Staples Canada is using Twitter, Facebook, Instagram, LinkedIn and Pinterest to reach their target audience through social channels and they are (this close to) killing it, or so it would seem. A quick glance at the Staples Canada profile on each platform shows consistent imagery and language in their bio creating cohesive brand representation. They know their target market is millennial moms through to business professionals so these platforms will proposition Staples Canada on the channels their market is using most. After a browse through all of these channels, it can be said that Staples Canada:
- Provides information and resources ✔
- The majority of their posts lead with a question followed by a slice of information linked to a resource or future event
- Creates community ✔
- The use of a brand centred hashtag, #worklearngrow and #staplesspotlight encourages employees, customers and brand partners to create community as well as show off purchases
- Curating and hosting virtual events, not to be mistaken as altruistic as, afterall, Staples Canada is a business, these events pair nicely with a new purchase from Staples Canada
- Acknowledges current social matters ✔
- Using a combination of the different Pride flags during Pride month
- Posting about current social issues such as the recent uncovering of the mass grave at the former residential school location in BC
While Staples Canada is using the best social media channels for their target market and creating a cohesive online presence throughout all of the channels, there are clear next steps the company must take to up their game, especially in the age of social media.
- Interaction with audience – creating a hashtag to allow customers to become part of the Staples Canada story is great, however, their inconsistent replies to customers via social media is noticeable and the issue with this is amplified because there are only a handful of comments on posts making it seem that these questions are ignored rather than just unable to get to due to the amount of questions. A greater effort should be made to reply to satisfy current and potential customers.
- Social standing –
- (a) including a Pride flag isn’t demonstrative of inclusion and equity anymore, showing how you are an ally is what matters. Is there continuing education occurring within the company? How about using the #staplesspotlight hashtag as a way to spotlight who the flag represents? A recent comment on their Instagram asks what they are doing beyond using the flag and -surprise- no reply.

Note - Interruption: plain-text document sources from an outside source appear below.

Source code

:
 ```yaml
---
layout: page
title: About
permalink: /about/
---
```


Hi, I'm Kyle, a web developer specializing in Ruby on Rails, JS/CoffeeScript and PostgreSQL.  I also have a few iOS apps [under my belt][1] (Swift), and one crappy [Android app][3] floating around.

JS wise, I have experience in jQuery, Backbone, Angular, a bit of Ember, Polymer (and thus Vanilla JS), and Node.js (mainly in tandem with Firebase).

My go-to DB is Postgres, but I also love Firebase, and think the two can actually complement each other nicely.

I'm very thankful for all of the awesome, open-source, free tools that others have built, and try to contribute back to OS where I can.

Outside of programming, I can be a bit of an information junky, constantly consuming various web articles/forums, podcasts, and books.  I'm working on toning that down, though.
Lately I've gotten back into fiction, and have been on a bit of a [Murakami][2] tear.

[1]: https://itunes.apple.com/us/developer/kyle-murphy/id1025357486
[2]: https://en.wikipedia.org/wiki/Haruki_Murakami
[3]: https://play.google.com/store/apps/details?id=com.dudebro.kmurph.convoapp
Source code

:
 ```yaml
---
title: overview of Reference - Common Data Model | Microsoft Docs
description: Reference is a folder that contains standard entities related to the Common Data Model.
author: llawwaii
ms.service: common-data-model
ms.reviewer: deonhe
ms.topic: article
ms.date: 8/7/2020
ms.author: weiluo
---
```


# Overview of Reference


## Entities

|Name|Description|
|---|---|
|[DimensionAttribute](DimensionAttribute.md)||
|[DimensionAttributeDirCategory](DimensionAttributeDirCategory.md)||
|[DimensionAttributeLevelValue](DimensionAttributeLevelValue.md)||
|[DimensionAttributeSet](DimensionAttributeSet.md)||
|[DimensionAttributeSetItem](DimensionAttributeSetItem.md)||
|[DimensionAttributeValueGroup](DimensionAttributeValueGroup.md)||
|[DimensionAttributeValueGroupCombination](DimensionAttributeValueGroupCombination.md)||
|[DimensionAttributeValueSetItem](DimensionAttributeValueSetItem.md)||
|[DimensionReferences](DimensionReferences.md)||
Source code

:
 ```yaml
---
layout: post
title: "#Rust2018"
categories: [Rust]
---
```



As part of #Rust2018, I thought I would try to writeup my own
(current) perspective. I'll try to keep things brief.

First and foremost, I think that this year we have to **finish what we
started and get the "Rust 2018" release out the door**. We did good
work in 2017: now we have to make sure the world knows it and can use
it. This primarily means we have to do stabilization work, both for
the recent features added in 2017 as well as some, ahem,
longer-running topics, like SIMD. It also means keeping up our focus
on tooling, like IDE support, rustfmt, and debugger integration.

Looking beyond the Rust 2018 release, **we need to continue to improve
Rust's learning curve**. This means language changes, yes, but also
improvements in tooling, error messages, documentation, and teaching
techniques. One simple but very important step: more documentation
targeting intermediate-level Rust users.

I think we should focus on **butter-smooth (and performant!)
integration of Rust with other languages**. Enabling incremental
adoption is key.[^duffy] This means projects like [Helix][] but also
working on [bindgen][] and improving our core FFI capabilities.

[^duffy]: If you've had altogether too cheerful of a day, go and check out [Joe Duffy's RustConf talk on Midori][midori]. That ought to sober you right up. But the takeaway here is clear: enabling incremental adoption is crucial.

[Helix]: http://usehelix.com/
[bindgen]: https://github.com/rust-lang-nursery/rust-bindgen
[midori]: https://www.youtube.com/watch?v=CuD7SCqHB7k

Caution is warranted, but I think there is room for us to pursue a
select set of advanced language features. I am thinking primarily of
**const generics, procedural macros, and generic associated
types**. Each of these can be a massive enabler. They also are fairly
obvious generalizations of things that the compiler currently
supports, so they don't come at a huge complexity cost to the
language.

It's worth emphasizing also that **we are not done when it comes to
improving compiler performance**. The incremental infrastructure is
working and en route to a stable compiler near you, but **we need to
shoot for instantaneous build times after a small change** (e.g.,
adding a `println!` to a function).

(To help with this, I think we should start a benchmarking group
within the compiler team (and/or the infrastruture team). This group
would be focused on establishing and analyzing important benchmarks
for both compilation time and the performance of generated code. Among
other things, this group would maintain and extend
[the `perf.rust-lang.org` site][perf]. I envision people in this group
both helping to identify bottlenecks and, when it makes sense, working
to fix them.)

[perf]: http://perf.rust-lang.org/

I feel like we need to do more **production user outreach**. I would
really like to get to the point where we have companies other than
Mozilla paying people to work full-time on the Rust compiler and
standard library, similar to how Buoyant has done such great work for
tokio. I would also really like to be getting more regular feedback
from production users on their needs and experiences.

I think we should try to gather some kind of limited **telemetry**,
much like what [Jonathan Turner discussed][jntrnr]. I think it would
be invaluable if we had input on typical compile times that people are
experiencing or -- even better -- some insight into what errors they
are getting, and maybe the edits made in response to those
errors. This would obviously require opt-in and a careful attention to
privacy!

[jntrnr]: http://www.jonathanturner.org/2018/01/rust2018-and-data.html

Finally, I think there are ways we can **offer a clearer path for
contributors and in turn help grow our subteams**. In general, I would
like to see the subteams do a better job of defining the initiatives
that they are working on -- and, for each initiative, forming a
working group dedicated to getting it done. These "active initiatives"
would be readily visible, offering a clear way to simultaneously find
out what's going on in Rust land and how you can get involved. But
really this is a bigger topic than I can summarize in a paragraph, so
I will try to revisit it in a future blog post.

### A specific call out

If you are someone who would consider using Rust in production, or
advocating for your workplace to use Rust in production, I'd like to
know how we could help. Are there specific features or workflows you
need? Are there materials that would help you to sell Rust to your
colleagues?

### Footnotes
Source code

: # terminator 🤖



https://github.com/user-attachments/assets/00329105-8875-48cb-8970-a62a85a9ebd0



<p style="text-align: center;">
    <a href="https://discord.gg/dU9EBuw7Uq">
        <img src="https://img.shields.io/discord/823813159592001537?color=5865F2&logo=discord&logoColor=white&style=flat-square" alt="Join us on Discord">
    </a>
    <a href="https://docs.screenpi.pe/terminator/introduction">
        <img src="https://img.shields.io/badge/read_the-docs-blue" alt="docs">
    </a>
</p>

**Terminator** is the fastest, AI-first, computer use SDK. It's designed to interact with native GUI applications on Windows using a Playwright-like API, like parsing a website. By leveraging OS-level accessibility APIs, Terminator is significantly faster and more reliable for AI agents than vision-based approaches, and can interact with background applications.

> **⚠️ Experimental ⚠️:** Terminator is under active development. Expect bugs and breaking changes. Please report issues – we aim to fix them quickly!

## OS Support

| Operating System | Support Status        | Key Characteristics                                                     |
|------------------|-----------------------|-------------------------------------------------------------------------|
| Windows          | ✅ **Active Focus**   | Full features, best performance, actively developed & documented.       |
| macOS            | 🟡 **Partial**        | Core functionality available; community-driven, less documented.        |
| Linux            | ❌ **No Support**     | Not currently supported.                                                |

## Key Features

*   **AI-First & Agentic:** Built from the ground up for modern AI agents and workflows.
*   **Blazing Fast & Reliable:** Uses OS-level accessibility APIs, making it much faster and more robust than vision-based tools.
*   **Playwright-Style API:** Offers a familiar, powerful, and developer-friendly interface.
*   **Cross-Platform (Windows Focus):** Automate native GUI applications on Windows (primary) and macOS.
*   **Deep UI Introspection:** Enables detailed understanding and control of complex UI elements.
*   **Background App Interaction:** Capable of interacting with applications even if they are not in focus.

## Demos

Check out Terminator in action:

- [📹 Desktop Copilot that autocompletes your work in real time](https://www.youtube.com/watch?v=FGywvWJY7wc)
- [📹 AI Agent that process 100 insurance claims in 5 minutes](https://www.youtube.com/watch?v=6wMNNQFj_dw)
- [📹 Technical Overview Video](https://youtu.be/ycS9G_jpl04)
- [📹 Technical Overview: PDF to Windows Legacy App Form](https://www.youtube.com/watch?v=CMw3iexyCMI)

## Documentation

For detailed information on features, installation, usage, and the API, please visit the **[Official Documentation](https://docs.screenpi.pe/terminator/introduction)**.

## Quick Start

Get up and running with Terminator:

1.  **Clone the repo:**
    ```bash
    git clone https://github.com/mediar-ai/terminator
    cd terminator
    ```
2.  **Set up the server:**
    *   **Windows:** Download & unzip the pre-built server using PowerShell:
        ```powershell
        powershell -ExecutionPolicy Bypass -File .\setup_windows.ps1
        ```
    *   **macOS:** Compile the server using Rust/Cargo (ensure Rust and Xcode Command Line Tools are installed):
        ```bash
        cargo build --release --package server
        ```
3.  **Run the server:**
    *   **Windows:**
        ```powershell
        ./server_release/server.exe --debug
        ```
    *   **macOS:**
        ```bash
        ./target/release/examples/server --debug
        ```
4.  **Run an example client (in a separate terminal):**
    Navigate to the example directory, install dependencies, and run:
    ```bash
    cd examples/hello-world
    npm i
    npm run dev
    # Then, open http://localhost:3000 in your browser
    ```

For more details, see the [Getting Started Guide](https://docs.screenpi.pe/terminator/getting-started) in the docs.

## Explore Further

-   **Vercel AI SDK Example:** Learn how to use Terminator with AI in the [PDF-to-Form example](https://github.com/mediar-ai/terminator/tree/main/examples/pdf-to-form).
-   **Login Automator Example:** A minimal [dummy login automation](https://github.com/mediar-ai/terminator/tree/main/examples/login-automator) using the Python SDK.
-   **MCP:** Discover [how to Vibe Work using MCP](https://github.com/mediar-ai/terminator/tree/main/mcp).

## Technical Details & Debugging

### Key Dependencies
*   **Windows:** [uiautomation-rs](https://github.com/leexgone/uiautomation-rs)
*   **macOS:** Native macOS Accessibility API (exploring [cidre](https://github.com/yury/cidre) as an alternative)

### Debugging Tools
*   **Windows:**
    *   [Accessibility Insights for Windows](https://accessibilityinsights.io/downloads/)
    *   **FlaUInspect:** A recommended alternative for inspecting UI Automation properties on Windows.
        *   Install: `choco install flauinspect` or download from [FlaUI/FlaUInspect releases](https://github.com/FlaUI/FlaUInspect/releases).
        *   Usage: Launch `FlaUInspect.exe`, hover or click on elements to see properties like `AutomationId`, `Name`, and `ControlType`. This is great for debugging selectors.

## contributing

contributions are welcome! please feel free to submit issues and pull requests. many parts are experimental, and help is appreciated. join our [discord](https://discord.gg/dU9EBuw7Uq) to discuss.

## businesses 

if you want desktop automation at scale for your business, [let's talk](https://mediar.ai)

- (b) posting about the mass grave in BC shows they are listening to the news, but are they listening to the people? The Facebook post reads,
“At Staples we will continue to build our education and awareness of the lived experiences of Indigenous Peoples in Canada with all of our associates, and stand up for diversity, equity and inclusion every day.” – Staples Canada
This is another example of Staples Canada acknowledging a social/political issue. Their words are great, but how is Staples Canada do this?
Staples Canada has made a solid effort to be present where their target market is, but target markets are wising up to companies empty contributions to society and lack of relationship building in exchange for more niche brands that put in the work to build a relationship and earn their sales. With more consistent and timely customer interaction and clearly defined steps to help achieve social goals within the company, I think Staples Canada stands a chance with the next generation of tech-savvy customers.